*ACTIVITY:*
Beneath this instruction is a block of data; output from it exactly the lines that run from the one containing "Source code" through the one containing "Let’s skip ahead", inclusive.

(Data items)
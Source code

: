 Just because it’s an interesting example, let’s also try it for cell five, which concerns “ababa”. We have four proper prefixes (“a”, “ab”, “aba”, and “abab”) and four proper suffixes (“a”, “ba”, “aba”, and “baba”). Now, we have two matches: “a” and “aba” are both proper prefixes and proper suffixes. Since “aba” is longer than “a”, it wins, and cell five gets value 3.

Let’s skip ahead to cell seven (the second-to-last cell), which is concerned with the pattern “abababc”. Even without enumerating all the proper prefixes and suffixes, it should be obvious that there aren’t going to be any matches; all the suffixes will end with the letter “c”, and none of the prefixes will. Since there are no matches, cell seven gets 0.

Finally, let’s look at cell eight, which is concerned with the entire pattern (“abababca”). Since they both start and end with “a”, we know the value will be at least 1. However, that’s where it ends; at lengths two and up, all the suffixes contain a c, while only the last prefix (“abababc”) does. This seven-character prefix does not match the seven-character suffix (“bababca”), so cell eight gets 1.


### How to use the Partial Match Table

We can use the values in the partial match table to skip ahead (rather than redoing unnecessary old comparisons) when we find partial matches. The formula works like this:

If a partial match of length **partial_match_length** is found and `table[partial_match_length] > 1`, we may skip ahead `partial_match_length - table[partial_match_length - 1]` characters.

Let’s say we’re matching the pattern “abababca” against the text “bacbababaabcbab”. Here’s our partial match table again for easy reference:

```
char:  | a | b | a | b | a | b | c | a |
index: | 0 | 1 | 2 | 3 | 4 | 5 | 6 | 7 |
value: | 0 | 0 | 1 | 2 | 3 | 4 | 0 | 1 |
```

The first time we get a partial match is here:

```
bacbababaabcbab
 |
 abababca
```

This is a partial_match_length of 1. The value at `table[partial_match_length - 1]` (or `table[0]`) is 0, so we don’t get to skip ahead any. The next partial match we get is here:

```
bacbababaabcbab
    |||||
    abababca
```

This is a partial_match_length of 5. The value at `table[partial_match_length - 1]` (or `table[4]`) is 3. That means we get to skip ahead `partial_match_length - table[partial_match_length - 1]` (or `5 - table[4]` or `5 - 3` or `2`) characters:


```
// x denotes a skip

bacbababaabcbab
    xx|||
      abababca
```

* * *

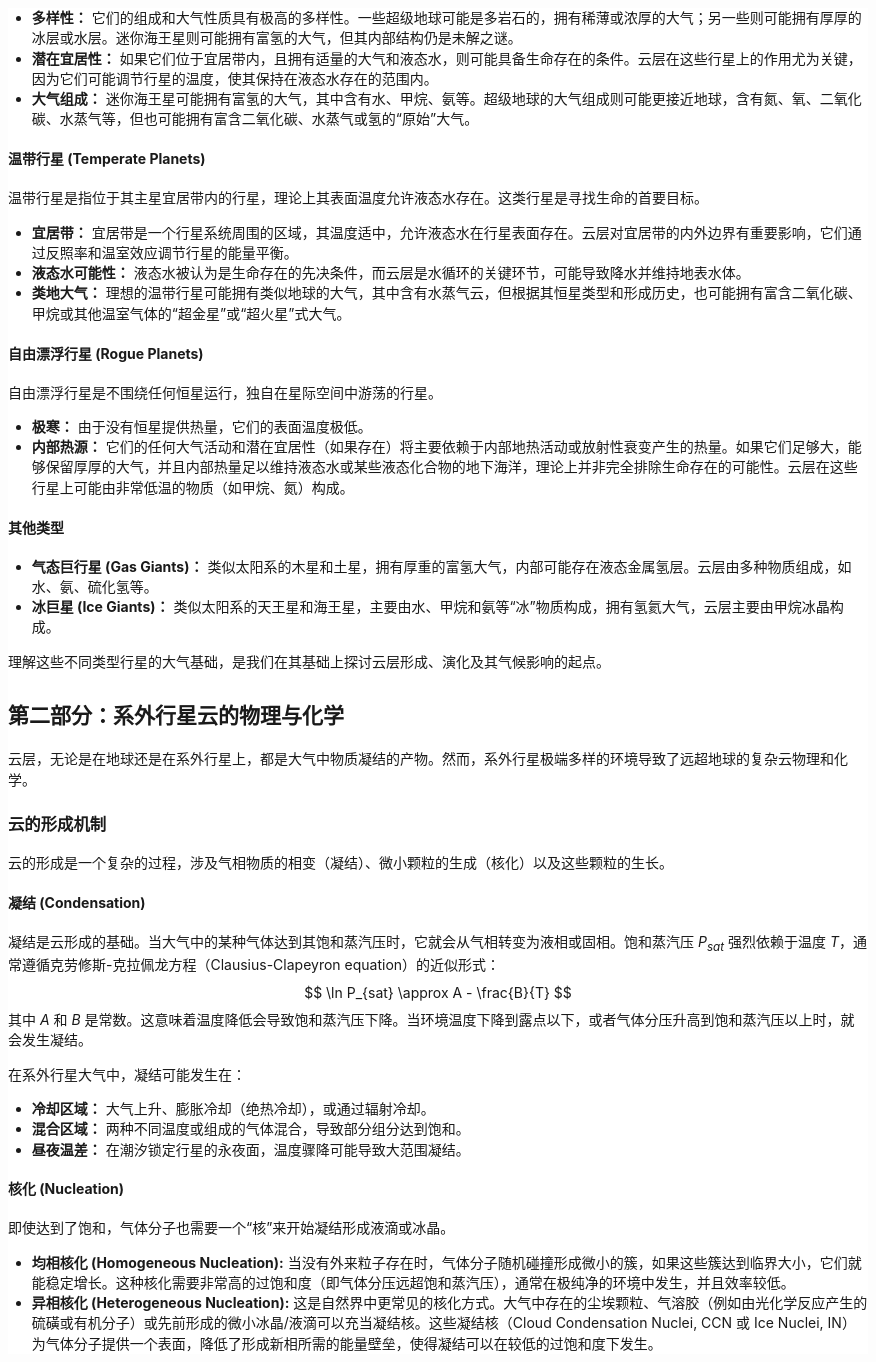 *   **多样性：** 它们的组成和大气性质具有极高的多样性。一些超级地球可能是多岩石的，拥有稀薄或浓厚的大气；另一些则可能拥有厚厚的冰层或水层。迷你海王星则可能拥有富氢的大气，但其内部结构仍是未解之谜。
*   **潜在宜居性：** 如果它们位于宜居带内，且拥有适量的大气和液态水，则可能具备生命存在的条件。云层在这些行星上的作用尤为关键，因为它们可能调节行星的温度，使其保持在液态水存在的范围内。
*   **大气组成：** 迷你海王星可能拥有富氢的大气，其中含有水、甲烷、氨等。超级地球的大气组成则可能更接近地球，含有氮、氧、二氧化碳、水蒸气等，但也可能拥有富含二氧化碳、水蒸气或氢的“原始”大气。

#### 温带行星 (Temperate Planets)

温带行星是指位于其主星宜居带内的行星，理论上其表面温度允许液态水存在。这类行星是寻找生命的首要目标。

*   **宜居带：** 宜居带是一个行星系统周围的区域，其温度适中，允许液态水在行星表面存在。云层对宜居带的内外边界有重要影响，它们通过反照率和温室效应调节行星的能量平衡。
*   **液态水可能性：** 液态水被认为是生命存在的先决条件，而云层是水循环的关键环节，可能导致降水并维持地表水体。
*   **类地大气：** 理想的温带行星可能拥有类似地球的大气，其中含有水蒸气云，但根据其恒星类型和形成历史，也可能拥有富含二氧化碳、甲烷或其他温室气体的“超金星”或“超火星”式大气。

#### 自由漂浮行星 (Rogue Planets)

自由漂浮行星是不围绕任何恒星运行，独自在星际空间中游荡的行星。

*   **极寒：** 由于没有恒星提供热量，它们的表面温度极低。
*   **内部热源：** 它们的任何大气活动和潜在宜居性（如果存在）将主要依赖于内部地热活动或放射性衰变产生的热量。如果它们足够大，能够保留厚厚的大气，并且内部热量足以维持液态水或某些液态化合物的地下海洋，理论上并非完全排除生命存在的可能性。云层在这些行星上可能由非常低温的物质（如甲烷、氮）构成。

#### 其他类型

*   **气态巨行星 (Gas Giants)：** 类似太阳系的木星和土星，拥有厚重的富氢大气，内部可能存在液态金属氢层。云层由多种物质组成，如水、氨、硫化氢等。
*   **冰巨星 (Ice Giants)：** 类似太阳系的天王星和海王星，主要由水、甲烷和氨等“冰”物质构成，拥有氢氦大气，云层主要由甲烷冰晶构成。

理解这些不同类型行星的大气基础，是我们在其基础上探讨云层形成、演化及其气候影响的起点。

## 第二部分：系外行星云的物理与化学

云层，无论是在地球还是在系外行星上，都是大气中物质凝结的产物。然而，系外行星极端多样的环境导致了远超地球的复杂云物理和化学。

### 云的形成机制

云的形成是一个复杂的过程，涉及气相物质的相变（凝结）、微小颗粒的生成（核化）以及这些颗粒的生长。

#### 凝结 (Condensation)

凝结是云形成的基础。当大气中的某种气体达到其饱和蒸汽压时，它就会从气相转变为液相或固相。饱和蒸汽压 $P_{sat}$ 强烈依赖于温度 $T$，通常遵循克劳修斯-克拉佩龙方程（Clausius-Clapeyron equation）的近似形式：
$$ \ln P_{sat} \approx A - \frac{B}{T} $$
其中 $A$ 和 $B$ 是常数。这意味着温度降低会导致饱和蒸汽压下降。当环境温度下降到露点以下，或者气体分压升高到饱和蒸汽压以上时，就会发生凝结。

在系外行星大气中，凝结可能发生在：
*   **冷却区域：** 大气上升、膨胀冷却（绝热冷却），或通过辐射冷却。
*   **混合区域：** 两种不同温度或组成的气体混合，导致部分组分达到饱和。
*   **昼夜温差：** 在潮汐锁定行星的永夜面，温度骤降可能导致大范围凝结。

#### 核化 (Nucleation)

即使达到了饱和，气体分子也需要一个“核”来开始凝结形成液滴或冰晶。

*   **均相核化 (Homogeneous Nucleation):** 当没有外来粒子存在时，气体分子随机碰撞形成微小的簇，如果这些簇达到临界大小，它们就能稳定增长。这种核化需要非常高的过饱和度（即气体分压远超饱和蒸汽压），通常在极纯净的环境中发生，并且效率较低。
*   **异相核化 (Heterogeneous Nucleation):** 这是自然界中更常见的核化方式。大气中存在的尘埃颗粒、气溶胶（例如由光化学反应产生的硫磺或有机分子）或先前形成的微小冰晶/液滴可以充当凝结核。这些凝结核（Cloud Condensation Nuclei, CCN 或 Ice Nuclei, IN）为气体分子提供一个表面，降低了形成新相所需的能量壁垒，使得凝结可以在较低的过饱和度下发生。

*SOLUTION TO THE PROBLEM:*
Source code

: Just because it’s an interesting example, let’s also try it for cell five, which concerns “ababa”. We have four proper prefixes (“a”, “ab”, “aba”, and “abab”) and four proper suffixes (“a”, “ba”, “aba”, and “baba”). Now, we have two matches: “a” and “aba” are both proper prefixes and proper suffixes. Since “aba” is longer than “a”, it wins, and cell five gets value 3.

Let’s skip ahead to cell seven (the second-to-last cell), which is concerned with the pattern “abababc”. Even without enumerating all the proper prefixes and suffixes, it should be obvious that there aren’t going to be any matches; all the suffixes will end with the letter “c”, and none of the prefixes will. Since there are no matches, cell seven gets 0.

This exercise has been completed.